El Museo Isaac Fernández Blanco en Retiro, Buenos Aires, es un lugar donde la historia se mezcla con leyendas de fantasmas que cobran vida en sus sombras.
En el siglo XVIII, el terreno sirvió para enterrar esclavos que morían durante viajes o en cuarentena al llegar al puerto, y sus ánimas supuestamente habitan el subsuelo, manifestándose como entidades atrapadas.
Carlos Noel, intendente de Buenos Aires e hijo del arquitecto Martín Noel, perdió a su hija Soledad de 17 años por tuberculosis y usó mármoles de lápidas del Cementerio Disidente para recubrir las paredes del Palacio Noel.

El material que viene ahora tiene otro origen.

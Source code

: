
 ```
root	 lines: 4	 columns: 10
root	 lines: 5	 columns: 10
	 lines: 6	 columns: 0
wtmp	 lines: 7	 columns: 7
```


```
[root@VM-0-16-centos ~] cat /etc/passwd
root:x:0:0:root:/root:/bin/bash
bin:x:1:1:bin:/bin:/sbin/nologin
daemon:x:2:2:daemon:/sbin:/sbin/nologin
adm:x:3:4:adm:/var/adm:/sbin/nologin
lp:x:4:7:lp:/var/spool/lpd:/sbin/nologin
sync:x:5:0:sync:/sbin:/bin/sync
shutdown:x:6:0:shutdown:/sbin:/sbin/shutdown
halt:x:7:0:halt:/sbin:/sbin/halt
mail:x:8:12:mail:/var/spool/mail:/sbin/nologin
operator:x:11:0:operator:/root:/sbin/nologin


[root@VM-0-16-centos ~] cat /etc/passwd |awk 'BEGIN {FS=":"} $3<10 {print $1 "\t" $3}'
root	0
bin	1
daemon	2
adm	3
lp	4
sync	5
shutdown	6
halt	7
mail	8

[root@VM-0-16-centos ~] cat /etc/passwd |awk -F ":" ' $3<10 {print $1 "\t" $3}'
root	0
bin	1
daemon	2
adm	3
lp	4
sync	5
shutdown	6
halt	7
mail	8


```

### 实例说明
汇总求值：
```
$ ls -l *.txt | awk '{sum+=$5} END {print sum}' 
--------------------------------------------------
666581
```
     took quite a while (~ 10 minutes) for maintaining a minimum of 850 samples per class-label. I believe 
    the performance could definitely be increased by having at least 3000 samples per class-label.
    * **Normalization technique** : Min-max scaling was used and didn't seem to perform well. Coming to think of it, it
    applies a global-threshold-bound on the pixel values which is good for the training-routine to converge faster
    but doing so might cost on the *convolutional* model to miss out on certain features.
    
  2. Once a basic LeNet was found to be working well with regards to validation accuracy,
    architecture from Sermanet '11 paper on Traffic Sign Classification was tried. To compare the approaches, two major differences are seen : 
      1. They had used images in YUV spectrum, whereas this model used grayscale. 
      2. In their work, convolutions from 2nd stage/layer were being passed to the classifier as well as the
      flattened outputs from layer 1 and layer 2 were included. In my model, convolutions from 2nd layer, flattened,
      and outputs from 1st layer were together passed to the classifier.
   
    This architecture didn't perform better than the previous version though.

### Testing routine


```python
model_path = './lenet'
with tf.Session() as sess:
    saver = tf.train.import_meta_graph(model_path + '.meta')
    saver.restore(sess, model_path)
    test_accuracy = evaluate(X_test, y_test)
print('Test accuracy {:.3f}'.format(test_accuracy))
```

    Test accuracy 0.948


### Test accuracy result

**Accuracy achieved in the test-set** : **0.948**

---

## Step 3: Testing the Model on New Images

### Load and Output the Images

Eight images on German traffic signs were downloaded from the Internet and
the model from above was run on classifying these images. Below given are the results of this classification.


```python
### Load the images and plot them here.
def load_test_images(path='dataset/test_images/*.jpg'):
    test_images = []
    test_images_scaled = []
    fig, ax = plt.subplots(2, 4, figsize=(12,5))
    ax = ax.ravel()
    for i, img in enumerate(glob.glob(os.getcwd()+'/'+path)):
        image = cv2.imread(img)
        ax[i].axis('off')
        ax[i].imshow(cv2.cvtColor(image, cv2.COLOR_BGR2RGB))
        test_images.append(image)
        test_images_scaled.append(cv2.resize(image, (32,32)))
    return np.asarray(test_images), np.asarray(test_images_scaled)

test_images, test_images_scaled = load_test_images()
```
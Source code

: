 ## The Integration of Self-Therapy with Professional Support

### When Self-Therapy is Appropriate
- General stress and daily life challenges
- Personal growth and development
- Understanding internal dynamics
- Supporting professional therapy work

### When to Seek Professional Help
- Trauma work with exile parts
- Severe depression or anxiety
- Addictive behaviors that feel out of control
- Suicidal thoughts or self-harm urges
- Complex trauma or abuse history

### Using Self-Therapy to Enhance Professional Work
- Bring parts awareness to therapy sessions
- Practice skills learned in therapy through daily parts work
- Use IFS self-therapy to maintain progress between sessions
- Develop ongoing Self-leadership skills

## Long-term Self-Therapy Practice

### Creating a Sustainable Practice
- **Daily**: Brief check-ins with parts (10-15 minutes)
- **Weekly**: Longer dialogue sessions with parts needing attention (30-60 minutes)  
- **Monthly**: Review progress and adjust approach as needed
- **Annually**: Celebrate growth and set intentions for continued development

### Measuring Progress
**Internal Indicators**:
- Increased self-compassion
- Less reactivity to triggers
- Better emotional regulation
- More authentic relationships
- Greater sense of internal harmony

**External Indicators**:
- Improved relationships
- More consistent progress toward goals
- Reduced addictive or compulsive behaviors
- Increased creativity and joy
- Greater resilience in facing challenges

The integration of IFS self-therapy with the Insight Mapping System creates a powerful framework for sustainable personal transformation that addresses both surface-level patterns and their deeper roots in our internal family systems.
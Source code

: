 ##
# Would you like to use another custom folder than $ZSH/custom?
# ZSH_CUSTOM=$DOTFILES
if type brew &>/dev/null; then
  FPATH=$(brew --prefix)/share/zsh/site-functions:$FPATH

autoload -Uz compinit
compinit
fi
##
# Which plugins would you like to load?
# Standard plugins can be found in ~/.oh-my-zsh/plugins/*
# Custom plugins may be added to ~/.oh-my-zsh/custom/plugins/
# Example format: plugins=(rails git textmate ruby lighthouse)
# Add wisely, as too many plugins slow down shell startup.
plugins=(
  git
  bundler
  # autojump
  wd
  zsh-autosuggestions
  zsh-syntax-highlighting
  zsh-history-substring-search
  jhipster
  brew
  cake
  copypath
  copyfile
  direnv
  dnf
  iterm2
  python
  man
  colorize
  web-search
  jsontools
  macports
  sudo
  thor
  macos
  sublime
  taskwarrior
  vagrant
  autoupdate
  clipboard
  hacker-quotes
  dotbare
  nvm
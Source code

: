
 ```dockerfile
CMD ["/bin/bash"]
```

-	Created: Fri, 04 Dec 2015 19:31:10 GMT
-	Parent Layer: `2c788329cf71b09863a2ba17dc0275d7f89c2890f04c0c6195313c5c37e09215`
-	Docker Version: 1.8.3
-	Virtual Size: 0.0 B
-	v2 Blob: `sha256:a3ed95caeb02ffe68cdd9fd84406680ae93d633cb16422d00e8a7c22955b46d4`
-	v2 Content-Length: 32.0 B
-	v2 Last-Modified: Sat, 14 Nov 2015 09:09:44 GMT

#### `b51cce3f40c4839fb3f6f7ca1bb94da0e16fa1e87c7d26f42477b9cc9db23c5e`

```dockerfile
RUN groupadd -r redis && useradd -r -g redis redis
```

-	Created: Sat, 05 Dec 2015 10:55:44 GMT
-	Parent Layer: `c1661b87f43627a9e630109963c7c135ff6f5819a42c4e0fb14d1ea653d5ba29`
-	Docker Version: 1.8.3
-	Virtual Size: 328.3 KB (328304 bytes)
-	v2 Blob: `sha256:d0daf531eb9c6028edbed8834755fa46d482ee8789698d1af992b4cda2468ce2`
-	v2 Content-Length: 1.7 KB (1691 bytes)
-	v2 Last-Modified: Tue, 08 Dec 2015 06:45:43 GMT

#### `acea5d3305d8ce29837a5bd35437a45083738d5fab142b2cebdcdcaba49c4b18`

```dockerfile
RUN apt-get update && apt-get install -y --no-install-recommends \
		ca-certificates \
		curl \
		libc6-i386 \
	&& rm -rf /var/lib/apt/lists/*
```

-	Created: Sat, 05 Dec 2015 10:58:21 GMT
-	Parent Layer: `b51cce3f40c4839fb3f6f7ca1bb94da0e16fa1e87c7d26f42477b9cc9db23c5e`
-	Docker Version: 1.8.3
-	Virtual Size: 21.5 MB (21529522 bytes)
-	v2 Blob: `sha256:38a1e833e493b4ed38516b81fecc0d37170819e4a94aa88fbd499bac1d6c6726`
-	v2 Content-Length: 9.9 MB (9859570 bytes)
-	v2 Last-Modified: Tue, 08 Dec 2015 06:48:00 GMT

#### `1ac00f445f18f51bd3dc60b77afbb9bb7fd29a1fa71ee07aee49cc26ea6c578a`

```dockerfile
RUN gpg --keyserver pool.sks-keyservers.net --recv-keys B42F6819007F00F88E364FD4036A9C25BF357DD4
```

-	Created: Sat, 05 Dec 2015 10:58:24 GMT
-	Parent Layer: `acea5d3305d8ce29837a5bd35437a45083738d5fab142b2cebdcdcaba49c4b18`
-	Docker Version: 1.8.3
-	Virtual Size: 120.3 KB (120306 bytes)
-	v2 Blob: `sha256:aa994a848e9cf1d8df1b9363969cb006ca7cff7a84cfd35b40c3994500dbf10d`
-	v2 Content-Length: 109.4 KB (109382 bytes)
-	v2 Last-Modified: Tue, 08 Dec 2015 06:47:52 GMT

Durante una visita en 1928, el presidente de Estados Unidos Herbert Hoover escuchó ruidos terribles, risas y lamentos en la noche, solicitando cambiar de cuarto, mientras su comitiva vio puertas cerrándose solas y una mujer de blanco.
Trabajadores reportan apariciones de figuras femeninas, un ballet interrumpido por una presencia, perros enloquecidos, movimientos en cámaras de seguridad, ascensores solos y toques en el hombro sin explicación, alimentando el mito del mayordomo suicida y otras almas confusas.